Relative Fatty Acid Composition of Serum Lecithin in Perimenopausal Women Using Combined Hormone Replacement Therapy

Abstract

Objective: The atherogenicity of low-density lipoproteins (LDLs) is greatly enhanced when LDL is modified, particularly by oxidation. Experimental data as well as studies in rabbits and monkeys suggest an anti-oxidant effect of estrogens that results in reduced formation of oxidized LDL. Oxidized LDL in plasma is rapidly cleared from the circulation by means of scavenger receptors, and it is difficult to demonstrate direct changes using plasma samples only.

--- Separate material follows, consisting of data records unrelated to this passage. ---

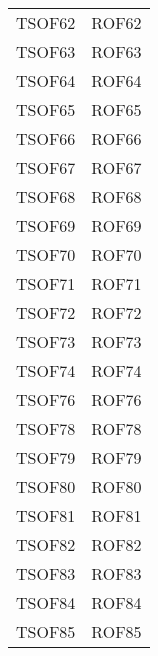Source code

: \documentclass[../PianoDiQualifica_v3.0.0.tex]{subfiles}
\begin{document}
\begin{longtable}[c] { >{\centering\arraybackslash}p{3cm} >{\centering\arraybackslash}p{3cm}}
			TSOF62 & ROF62 \\
			\addlinespace[0.3em]
			\midrule
			\addlinespace[0.3em]
			TSOF63 & ROF63 \\
			\addlinespace[0.3em]
			\midrule
			\addlinespace[0.3em]
			TSOF64 & ROF64 \\
			\addlinespace[0.3em]
			\midrule
			\addlinespace[0.3em]
			TSOF65 & ROF65 \\
			\addlinespace[0.3em]
			\midrule
			\addlinespace[0.3em]
			TSOF66 & ROF66 \\
			\addlinespace[0.3em]
			\midrule
			\addlinespace[0.3em]
			TSOF67 & ROF67 \\
			\addlinespace[0.3em]
			\midrule
			\addlinespace[0.3em]
			TSOF68 & ROF68 \\
			\addlinespace[0.3em]
			\midrule
			\addlinespace[0.3em]
			TSOF69 & ROF69 \\
			\addlinespace[0.3em]
			\midrule
			\addlinespace[0.3em]
			TSOF70 & ROF70 \\
			\addlinespace[0.3em]
			\midrule
			\addlinespace[0.3em]
			TSOF71 & ROF71 \\
			\addlinespace[0.3em]
			\midrule
			\addlinespace[0.3em]
			TSOF72 & ROF72 \\
			\addlinespace[0.3em]
			\midrule
			\addlinespace[0.3em]
			TSOF73 & ROF73 \\
			\addlinespace[0.3em]
			\midrule
			\addlinespace[0.3em]
			TSOF74 & ROF74 \\
			\addlinespace[0.3em]
			\midrule
			\addlinespace[0.3em]
			TSOF76 & ROF76 \\
			\addlinespace[0.3em]
			\midrule
			\addlinespace[0.3em]
			TSOF78 & ROF78 \\
			\addlinespace[0.3em]
			\midrule
			\addlinespace[0.3em]
			TSOF79 & ROF79 \\
			\addlinespace[0.3em]
			\midrule
			\addlinespace[0.3em]
			TSOF80 & ROF80 \\
			\addlinespace[0.3em]
			\midrule
			\addlinespace[0.3em]
			TSOF81 & ROF81 \\
			\addlinespace[0.3em]
			\midrule
			\addlinespace[0.3em]
			TSOF82 & ROF82 \\
			\addlinespace[0.3em]
			\midrule
			\addlinespace[0.3em]
			TSOF83 & ROF83 \\
			\addlinespace[0.3em]
			\midrule
			\addlinespace[0.3em]
			TSOF84 & ROF84\\
			\addlinespace[0.3em]
			\midrule
			\addlinespace[0.3em]
			TSOF85 & ROF85 \\

\end{longtable}
\end{document}
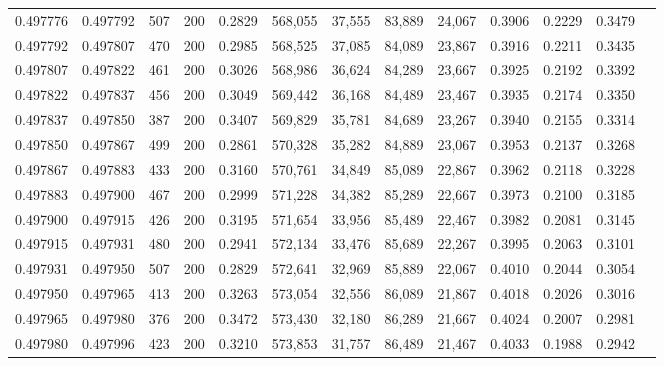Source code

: \begin{tabular}{rrrrrrrrrrrrr}
0.497776 & 0.497792 &   507 & 200 &                                     0.2829 & 568,055 &  37,555 &  83,889 &  24,067 & 0.3906 & 0.2229 & 0.3479 \\
0.497792 & 0.497807 &   470 & 200 &                                     0.2985 & 568,525 &  37,085 &  84,089 &  23,867 & 0.3916 & 0.2211 & 0.3435 \\
0.497807 & 0.497822 &   461 & 200 &                                     0.3026 & 568,986 &  36,624 &  84,289 &  23,667 & 0.3925 & 0.2192 & 0.3392 \\
0.497822 & 0.497837 &   456 & 200 &                                     0.3049 & 569,442 &  36,168 &  84,489 &  23,467 & 0.3935 & 0.2174 & 0.3350 \\
0.497837 & 0.497850 &   387 & 200 &                                     0.3407 & 569,829 &  35,781 &  84,689 &  23,267 & 0.3940 & 0.2155 & 0.3314 \\
0.497850 & 0.497867 &   499 & 200 &                                     0.2861 & 570,328 &  35,282 &  84,889 &  23,067 & 0.3953 & 0.2137 & 0.3268 \\
0.497867 & 0.497883 &   433 & 200 &                                     0.3160 & 570,761 &  34,849 &  85,089 &  22,867 & 0.3962 & 0.2118 & 0.3228 \\
0.497883 & 0.497900 &   467 & 200 &                                     0.2999 & 571,228 &  34,382 &  85,289 &  22,667 & 0.3973 & 0.2100 & 0.3185 \\
0.497900 & 0.497915 &   426 & 200 &                                     0.3195 & 571,654 &  33,956 &  85,489 &  22,467 & 0.3982 & 0.2081 & 0.3145 \\
0.497915 & 0.497931 &   480 & 200 &                                     0.2941 & 572,134 &  33,476 &  85,689 &  22,267 & 0.3995 & 0.2063 & 0.3101 \\
0.497931 & 0.497950 &   507 & 200 &                                     0.2829 & 572,641 &  32,969 &  85,889 &  22,067 & 0.4010 & 0.2044 & 0.3054 \\
0.497950 & 0.497965 &   413 & 200 &                                     0.3263 & 573,054 &  32,556 &  86,089 &  21,867 & 0.4018 & 0.2026 & 0.3016 \\
0.497965 & 0.497980 &   376 & 200 &                                     0.3472 & 573,430 &  32,180 &  86,289 &  21,667 & 0.4024 & 0.2007 & 0.2981 \\
0.497980 & 0.497996 &   423 & 200 &                                     0.3210 & 573,853 &  31,757 &  86,489 &  21,467 & 0.4033 & 0.1988 & 0.2942 \\

\end{tabular}
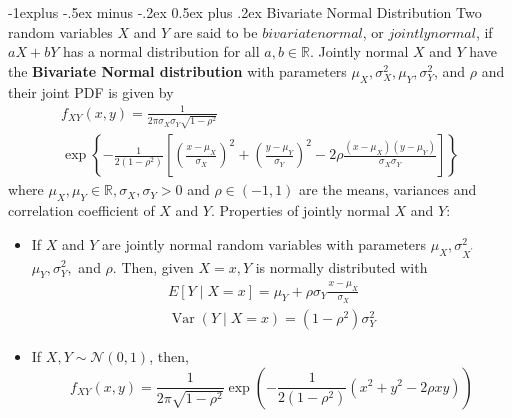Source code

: \documentclass[10pt,landscape]{article}
\makeatletter
\renewcommand{\subsection}{\@startsection{subsection}{2}{0mm}%
                                {-1explus -.5ex minus -.2ex}%
                                {0.5ex plus .2ex}%
                                {\normalfont\normalsize\bfseries}}
\makeatother
\begin{document}
\begin{multicols*}{3}
	\subsection{Bivariate Normal Distribution}
	Two random variables $X$ and $Y$ are said to be $bivariate normal$, or $jointly normal$, if $a X+b Y$ has a normal distribution for all $a, b \in \mathbb{R}$. Jointly normal $X$ and $Y$ have the \textbf{Bivariate Normal distribution} with parameters $\mu_{X}, \sigma_{X}^{2}, \mu_{Y}, \sigma_{Y}^{2}$, and $\rho$ and their joint PDF is given by
	$$
	\begin{array}{l}
		f_{X Y}(x, y)=\frac{1}{2 \pi \sigma_{X} \sigma_{Y} \sqrt{1-\rho^{2}}}                                                                                                                                                                             \\
		\exp \left\{-\frac{1}{2\left(1-\rho^{2}\right)}\left[\left(\frac{x-\mu_{X}}{\sigma_{X}}\right)^{2}+\left(\frac{y-\mu_{Y}}{\sigma_{Y}}\right)^{2}-2 \rho \frac{\left(x-\mu_{X}\right)\left(y-\mu_{Y}\right)}{\sigma_{X} \sigma_{Y}}\right]\right\} 
	\end{array}
	$$
	where $\mu_{X}, \mu_{Y} \in \mathbb{R}, \sigma_{X}, \sigma_{Y}>0$ and $\rho \in(-1,1)$ are the means, variances and correlation coefficient of $X$ and $Y$. Properties of jointly normal $X$ and $Y$:
	\begin{itemize}
		\item If $X$ and $Y$ are jointly normal random variables with parameters $\mu_{X}, \sigma_{X^{\prime}}^{2}$ $\mu_{Y}, \sigma_{Y}^{2},$ and $\rho .$ Then, given $X=x, Y$ is normally distributed with
		      $$
		      \begin{array}{l}
		      	E[Y \mid X=x]=\mu_{Y}+\rho \sigma_{Y} \frac{x-\mu_{X}}{\sigma_{X}}    \\
		      	\operatorname{Var}(Y \mid X=x)=\left(1-\rho^{2}\right) \sigma_{Y}^{2} 
		      \end{array}
		      $$
		\item If $X, Y \sim \mathcal{N}(0 ,1)$, then,
		      $$  
		      f_{XY}(x,y) = \frac{1}{2 \pi \sqrt{1-\rho^2}} \exp{\left(-\frac{1}{2 (1-\rho^2)} (x^2+y^2-2 \rho xy)\right)}
		      $$
	\end{itemize}
									

\end{multicols*}
\end{document}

The oxidative potential for the formation of oxidized LDL is derived from the polyunsaturated fatty acids of the phospholipid lecithin. For example, an increase in the relative content of linoleic and arachidonic acids in serum lecithin could tentatively be regarded as a decrease in the formation of oxidized LDL. Design: Forty perimenopausal women were given continuous hormone replacement therapy (HRT) consisting of 2 mg of estradiol daily. After random allocation, levonorgestrel comedication was given as 0.250-mg tablets for 10 days per cycle or was continuously released (0.02 mg/d) from an intrauterine device (IUD). The relative fatty acid composition of serum lecithin was determined by gas-liquid chromatography using a capillary column equipped with a flame ionization detector and a computerized identification system based on retention times. Results: Polyunsaturated acids in serum lecithin were augmented by both regimes with negligible differences between the oral and the IUD group. Conclusions: The present results indicate that estradiol in combination with either oral cyclical or continuous-release levonorgestrel inhibits formation of oxidized LDL.